==== DATA EXTRACTS

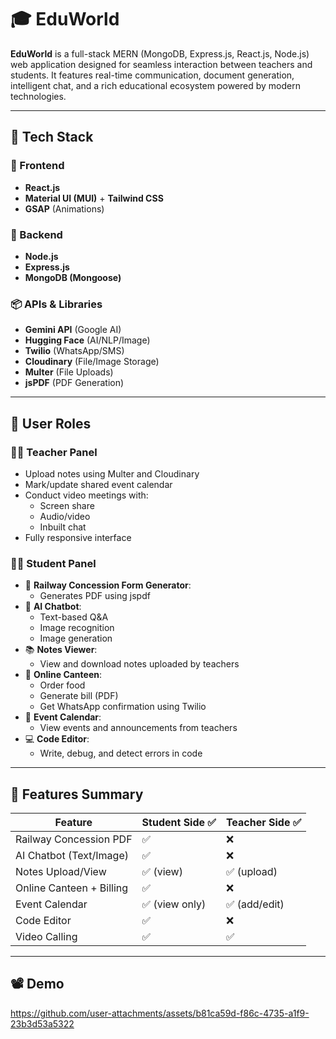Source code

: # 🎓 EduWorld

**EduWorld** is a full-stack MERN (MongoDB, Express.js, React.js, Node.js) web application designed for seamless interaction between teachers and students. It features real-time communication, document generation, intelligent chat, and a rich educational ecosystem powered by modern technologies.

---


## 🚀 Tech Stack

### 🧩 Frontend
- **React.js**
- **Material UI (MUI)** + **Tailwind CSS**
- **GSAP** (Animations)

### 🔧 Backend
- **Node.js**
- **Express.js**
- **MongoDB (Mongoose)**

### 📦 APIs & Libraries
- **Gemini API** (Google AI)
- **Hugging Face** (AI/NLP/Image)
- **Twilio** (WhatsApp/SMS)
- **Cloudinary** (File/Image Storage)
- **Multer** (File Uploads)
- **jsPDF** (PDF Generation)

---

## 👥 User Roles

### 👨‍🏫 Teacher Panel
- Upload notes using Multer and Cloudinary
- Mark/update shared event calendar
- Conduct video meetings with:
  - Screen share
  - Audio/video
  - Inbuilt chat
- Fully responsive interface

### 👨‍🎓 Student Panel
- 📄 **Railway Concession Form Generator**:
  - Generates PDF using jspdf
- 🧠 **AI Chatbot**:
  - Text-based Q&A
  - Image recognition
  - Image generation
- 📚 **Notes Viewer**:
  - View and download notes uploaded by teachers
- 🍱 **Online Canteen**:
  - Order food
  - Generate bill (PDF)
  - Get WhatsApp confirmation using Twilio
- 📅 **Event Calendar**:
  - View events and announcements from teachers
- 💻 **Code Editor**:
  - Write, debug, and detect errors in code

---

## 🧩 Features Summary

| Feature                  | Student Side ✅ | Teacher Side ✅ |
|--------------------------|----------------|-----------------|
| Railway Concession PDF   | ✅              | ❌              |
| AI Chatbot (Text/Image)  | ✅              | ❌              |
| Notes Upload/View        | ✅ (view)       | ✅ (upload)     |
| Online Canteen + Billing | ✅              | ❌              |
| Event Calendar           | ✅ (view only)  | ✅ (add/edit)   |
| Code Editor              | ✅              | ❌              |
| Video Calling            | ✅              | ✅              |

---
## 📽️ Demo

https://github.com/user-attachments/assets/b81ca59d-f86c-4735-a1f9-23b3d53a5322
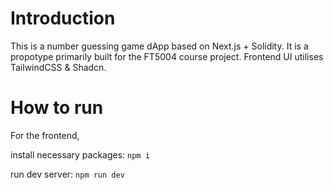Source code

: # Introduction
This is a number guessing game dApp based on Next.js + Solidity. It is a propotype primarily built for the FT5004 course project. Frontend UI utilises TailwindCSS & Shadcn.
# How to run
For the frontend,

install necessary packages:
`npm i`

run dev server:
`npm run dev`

========

Go through the entries above and report each line with the string "EduWorld" in it.

• RESULT:
: # 🎓 EduWorld
**EduWorld** is a full-stack MERN (MongoDB, Express.js, React.js, Node.js) web application designed for seamless interaction between teachers and students. It features real-time communication, document generation, intelligent chat, and a rich educational ecosystem powered by modern technologies.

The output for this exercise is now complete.